8. Analyze and get results#
We can choose to analyze any module in the Scene we have created. The default, if no modWanted or rowWanted is passed, is to sample the center module of the center row.
For this example we will sample row 2, module 9.
[ ]:
modWanted = 9
rowWanted = 2
customname = '_Row_2_Module_09' # This is useful if we want to do various analysis.
trackerdict = demo.analysis1axis(trackerdict, modWanted=9, rowWanted = 2, customname=customname)
Let’s look at the results with more detail.
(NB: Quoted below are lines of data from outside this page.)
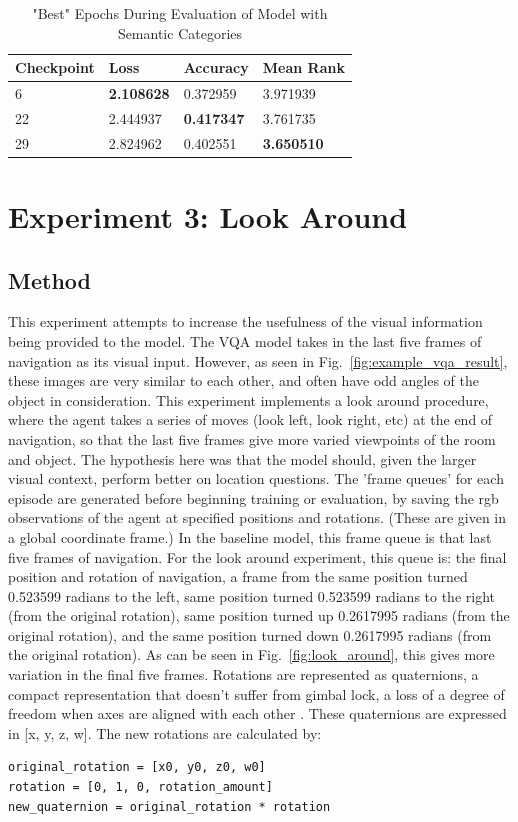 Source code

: \begin{table}[H]
\centering
\caption{"Best" Epochs During Evaluation of Model with Semantic Categories}
\begin{tabular}{l | l | l | l}
Checkpoint & Loss & Accuracy & Mean Rank \\
\hline
6 & \textbf{2.108628} & 0.372959 & 3.971939 \\
22 & 2.444937 & \textbf{0.417347} & 3.761735 \\
29 & 2.824962 & 0.402551 & \textbf{3.650510} 
\end{tabular}
\label{tab:best_category}
\end{table}

\section{Experiment 3: Look Around}
\label{sec:exp_3}
\subsection{Method}
This experiment attempts to increase the usefulness of the visual information being provided to the model. The VQA model takes in the last five frames of navigation as its visual input. However, as seen in Fig.~\ref{fig:example_vqa_result}, these images are very similar to each other, and often have odd angles of the object in consideration. This experiment implements a look around procedure, where the agent takes a series of moves (look left, look right, etc) at the end of navigation, so that the last five frames give more varied viewpoints of the room and object. The hypothesis here was that the model should, given the larger visual context, perform better on location questions. \newline
The 'frame queues' for each episode are generated before beginning training or evaluation, by saving the rgb observations of the agent at specified positions and rotations. (These are given in a global coordinate frame.) In the baseline model, this frame queue is that last five frames of navigation. For the look around experiment, this queue is: the final position and rotation of navigation, a frame from the same position turned 0.523599 radians to the left, same position turned 0.523599 radians to the right (from the original rotation), same position turned up 0.2617995 radians (from the original rotation), and the same position turned down 0.2617995 radians (from the original rotation). As can be seen in Fig.~\ref{fig:look_around}, this gives more variation in the final five frames. \newline
Rotations are represented as quaternions, a compact representation that doesn't suffer from gimbal lock, a loss of a degree of freedom when axes are aligned with each other \cite{quaternions}.  These quaternions are expressed in [x, y, z, w]. The new rotations are calculated by: \begin{lstlisting}
original_rotation = [x0, y0, z0, w0] 
rotation = [0, 1, 0, rotation_amount] 
new_quaternion = original_rotation * rotation\end{lstlisting}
The analysis1axis routine created individual result .csv files for each angle, as well as one cumulative result .csv where the irradiance is added by sensor.
[ ]:
results = load.read1Result('cumulative_results__Row_2_Module_09.csv')
results
There are various things to notice:
The materials column has a specific format that will tell you if you are sampling the correct module:
a{ModWanted}.{rowWanted}.a{numPanel}.{moduletype}.material_key
Since for this journal numPanels = 2, numPanel can either be 0 or 1, for the East-most and West-most module in the collector width.
numPanel, ModWanted and RowWanted are indexed starting at 0 in the results.
material_key is from the surface generated inside radiance. Usually it is 6457 for top surface of hte module and .2310 for the bottom one.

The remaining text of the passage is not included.